Let’s say you’ve been a diligent employer and have done everything to prepare for December 1. You’ve reviewed the exemption status of all of your employees. You’ve determined the group of currently exempt employees earning less than $913 per week. And, for those employees, you’ve determined which to keep at the same salary level (to be converted to salary non-exempt come December 1), which to convert to hourly non-exempt (including determining the proper hourly wage), and which to keep exempt by grossing up their salaries to the $913 level. You might have even implemented a fluctuating work week for your new class of salaried exempt employees to try to control overtime costs. And, because this ruling came so late, you’ve almost certainly communicated these changes to your employees.

What should you do now? 

For starters, you can do nothing and leave the changes in place. Nothing prevents you from paying any employee by the hour (no matter what they do for you), and paying them overtime. And, nothing prevents you from keeping a higher salary.

What if you want to undo what you’ve already done and keep the status quo intact. Again, there is no legal magic to this. The rule is dead, and you are under no legal obligation to follow it. Provided that you haven’t had employees sign contracts promising them a new salary, or otherwise made clear and unambiguous promises upon which your employees reasonably relied to their detriment, I suspect how your employees will feel about maintaining the status quo will depend on how they felt about impending change in the first place.

Consider the following emails The Evil HR Lady (aka, my friend Suzanne Lucas) received from an employee upset about an impending switch from salaried to hourly.
I was informed today that I would be going from salary to hourly. I know I am not supposed to look at this as a demotion but since only one of two of us is being switched, it is hard not to. The change is strictly about not having to pay me $483 more per month to take me to the new salary threshold. But as I said, I am a manager and my job duties definitely fall under the Exempt category - I supervise an entire department, I make decisions autonomously etc. I also answer texts and emails after hours and on weekends.
and
My daughter recently told me she had been demoted in anticipation of the new law changes under FLSA. She has a Masters Degree and works as a copywriter for a large non-profit. She was hired as an exempt employee. The company has consistently resisted her requests to be brought up to the industry standard median pay of between $45,000 to $55,000 per year. She was told that effective Dec. 1, 2016 she would be considered an hourly employee. There has been no change in her job responsibilities. She has consistently worked overtime hours since beginning her employment. For example, in two recent weeks she worked 156 total hours preparing for and managing a conference for her organization’s national and international constituency. She has never received overtime pay. My intuition and common sense tell me something is not quite right here.
There are no easy answers here. The DOL created this mess by announcing an overtime rule that more than doubled the salary threshold. Employers begrudgingly complied, and now are stuck figuring out whether to undo what they’ve done in preparation for this (now) unlawful rule. 

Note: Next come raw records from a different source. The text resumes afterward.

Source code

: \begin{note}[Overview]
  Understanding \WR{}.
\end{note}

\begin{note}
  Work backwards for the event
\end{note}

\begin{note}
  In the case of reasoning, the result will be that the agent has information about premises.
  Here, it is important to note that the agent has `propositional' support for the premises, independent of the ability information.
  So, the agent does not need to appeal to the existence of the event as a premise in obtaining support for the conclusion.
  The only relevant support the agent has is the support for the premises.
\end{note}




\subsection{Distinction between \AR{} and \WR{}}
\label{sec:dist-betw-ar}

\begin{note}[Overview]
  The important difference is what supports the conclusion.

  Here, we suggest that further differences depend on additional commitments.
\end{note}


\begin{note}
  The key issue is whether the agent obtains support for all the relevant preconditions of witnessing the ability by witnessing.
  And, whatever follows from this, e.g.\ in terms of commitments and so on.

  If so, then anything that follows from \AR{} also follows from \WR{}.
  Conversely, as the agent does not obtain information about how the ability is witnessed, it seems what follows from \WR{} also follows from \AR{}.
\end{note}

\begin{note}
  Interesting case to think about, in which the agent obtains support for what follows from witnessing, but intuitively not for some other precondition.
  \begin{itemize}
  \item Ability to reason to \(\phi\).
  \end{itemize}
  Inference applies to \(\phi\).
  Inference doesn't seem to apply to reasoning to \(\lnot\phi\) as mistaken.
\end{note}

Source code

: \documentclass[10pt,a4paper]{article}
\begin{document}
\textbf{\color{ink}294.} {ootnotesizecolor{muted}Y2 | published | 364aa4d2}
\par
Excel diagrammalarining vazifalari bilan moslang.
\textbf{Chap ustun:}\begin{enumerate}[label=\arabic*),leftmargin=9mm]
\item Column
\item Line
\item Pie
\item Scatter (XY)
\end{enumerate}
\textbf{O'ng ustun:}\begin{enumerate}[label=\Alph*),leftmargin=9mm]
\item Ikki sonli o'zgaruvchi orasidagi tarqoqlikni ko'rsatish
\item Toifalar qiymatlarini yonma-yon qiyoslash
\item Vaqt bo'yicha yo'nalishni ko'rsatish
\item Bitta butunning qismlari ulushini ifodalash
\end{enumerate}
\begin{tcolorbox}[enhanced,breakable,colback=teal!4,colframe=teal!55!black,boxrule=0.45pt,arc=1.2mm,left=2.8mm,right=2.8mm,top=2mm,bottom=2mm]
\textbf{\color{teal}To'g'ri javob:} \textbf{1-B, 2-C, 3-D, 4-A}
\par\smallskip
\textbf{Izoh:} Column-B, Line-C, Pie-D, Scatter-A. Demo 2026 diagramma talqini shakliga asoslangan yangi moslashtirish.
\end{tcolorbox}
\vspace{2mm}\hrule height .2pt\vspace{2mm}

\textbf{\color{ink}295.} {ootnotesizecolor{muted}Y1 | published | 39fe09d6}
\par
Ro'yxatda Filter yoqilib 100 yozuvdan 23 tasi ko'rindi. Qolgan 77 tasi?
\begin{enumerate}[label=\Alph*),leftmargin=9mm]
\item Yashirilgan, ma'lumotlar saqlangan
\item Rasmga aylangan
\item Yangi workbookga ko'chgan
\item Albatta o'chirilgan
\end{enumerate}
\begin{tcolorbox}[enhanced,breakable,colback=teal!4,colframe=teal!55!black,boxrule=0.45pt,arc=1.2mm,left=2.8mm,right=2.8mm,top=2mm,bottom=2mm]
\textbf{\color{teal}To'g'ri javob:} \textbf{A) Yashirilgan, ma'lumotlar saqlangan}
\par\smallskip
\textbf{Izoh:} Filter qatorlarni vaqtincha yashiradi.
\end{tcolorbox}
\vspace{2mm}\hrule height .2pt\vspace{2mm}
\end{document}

Suzanne Lucas reaches the following conclusion, which I wholeheartedly endorse: “If your employees welcomed the change, it might be worth it for the morale boost to keep it in place, but if, like so many people, they feel demoted and demeaned by it, take advantage of the injunction and keep these employees as exempt employees.” As far as pay raises already given or promised, I think you face an employee-relations nightmare if you roll them back or otherwise take them away (especially since most were small jumps to reach the $913 level), even though you likely are under no legal obligation to keep them in place.